Task instructions:
Having read the listing below, repeat it exactly.
#####
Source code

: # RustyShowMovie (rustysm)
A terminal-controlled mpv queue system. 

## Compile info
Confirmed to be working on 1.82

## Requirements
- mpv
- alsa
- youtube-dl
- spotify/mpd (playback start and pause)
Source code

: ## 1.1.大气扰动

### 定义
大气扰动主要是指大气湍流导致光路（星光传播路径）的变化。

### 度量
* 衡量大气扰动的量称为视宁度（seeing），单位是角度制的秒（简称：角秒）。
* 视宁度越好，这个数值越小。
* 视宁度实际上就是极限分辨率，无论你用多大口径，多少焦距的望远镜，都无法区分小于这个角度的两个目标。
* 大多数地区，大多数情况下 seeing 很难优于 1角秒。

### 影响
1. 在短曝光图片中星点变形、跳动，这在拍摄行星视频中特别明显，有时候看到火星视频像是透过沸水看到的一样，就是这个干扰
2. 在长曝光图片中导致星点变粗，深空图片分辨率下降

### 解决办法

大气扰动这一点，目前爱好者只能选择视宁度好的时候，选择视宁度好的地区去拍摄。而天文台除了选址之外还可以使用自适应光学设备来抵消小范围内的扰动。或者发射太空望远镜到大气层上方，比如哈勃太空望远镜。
#####
Completed task:
Source code

: # RustyShowMovie (rustysm)
A terminal-controlled mpv queue system. 

## Compile info
Confirmed to be working on 1.82

## Requirements
- mpv
- alsa
- youtube-dl
- spotify/mpd (playback start and pause)
Source code

: ## 1.1.大气扰动

### 定义
大气扰动主要是指大气湍流导致光路（星光传播路径）的变化。

### 度量
* 衡量大气扰动的量称为视宁度（seeing），单位是角度制的秒（简称：角秒）。
* 视宁度越好，这个数值越小。
* 视宁度实际上就是极限分辨率，无论你用多大口径，多少焦距的望远镜，都无法区分小于这个角度的两个目标。
* 大多数地区，大多数情况下 seeing 很难优于 1角秒。

### 影响
1. 在短曝光图片中星点变形、跳动，这在拍摄行星视频中特别明显，有时候看到火星视频像是透过沸水看到的一样，就是这个干扰
2. 在长曝光图片中导致星点变粗，深空图片分辨率下降

### 解决办法

大气扰动这一点，目前爱好者只能选择视宁度好的时候，选择视宁度好的地区去拍摄。而天文台除了选址之外还可以使用自适应光学设备来抵消小范围内的扰动。或者发射太空望远镜到大气层上方，比如哈勃太空望远镜。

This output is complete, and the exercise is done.